To finish up, we can sort our dataframe by AST:TO to see which players are doing well, we can also then sort by AP40 and TOP40, just in case there are any ties. I have added a caption to the dataframe to make it look more like a table, and taken only the top 10 players by putting them into a new dataframe.

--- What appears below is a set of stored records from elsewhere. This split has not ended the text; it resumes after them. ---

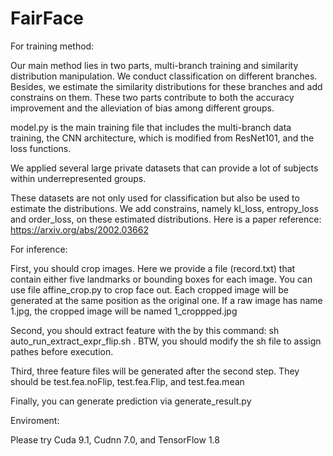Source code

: # FairFace

For training method:

Our main method lies in two parts, multi-branch training and similarity distribution manipulation. We conduct classification on different branches. Besides, we estimate the similarity distributions for these branches and add constrains on them. These two parts contribute to both the accuracy improvement and the alleviation of bias among different groups.

model.py is the main training file that includes the multi-branch data training, the CNN architecture, which is modified from ResNet101, and the loss functions.

We applied several large private datasets that can provide a lot of subjects within underrepresented groups.

These datasets are not only used for classification but also be used to estimate the distributions. We add constrains, namely kl_loss, entropy_loss and order_loss, on these estimated distributions. Here is a paper reference: https://arxiv.org/abs/2002.03662

For inference:

First, you should crop images. Here we provide a file (record.txt) that contain either five landmarks or bounding boxes for each image. You can use file affine_crop.py to crop face out. Each cropped image will be generated at the same position as the original one. If a raw image has name 1.jpg, the cropped image will be named 1_croppped.jpg

Second, you should extract feature with the by this command: sh auto_run_extract_expr_flip.sh . BTW, you should modify the sh file to assign pathes before execution.

Third, three feature files will be generated after the second step. They should be test.fea.noFlip, test.fea.Flip, and test.fea.mean

Finally, you can generate prediction via generate_result.py

Enviroment:

Please try Cuda 9.1, Cudnn 7.0, and TensorFlow 1.8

df_top_10 = df.nlargest(10, 'AST:TO')
df_top_10 = df_top_10.sort_values(by=["AST:TO", "AP40", "TOP40"], ascending=[False, False, True])
df_top_10 = df_top_10[["Name", "Team", "Games", "APG", "AP40", "TOPG", "TOP40", "AST:TO"]]
df_top_10.style.format({'AST:TO':'{:.2}'}).set_caption('SLB Assist to Turnover Leaders').set_table_styles([{
    'selector': 'caption',
    'props': [
        ('text-align', 'left'),
        ('font-size', '18px'),
        ('font-weight', 'bold')
    ]
}]).hide(axis="index")

SLB Assist to Turnover Leaders
Name	Team	Games	APG	AP40	TOPG	TOP40	AST:TO
Ali Youssouf Ali	MAN	4	4.000000	5.640000	0.500000	0.700000	8.0
Patrick Whelan	CAL	3	5.330000	7.250000	1.330000	1.810000	4.0
Jordan Spencer	NEW	5	3.400000	5.690000	1.200000	2.010000	2.8
Isaiah Hill	CAL	5	6.400000	8.770000	2.400000	3.290000	2.7
Prentiss Nixon	SHE	4	6.500000	8.260000	2.500000	3.180000	2.6
Cameron Holden	CHE	4	4.750000	6.710000	2.000000	2.830000	2.4
Nicholas Lewis	MAN	4	3.750000	6.400000	2.000000	3.410000	1.9
Kedrian Johnson	BRI	4	5.250000	6.720000	3.000000	3.840000	1.8
Jordan Taylor	LON	3	4.000000	5.620000	2.330000	3.280000	1.7
Ricky Clemons	CHE	4	3.250000	4.860000	2.000000	2.990000	1.6

In this Chapter you have seen how data can be scraped from websites and placed into Pandas dataframes. We also engaged in some minor analysis of the data and calculated some other metrics. I’ve provided an optional exercise below for you to put some of your new knowledge in to practice.

Exercise#

Choose one of the stats categories on BritHoops (such as rebounding) and repeat some of what you have learned here. Once you have scraped the data you will need to:

Choose which stats to record in lists.
Filter down the list of players based on games played and some minimum stat levels.
Optionally calculate some additional metrics.
Construct a final table of 10 players for your chosen category.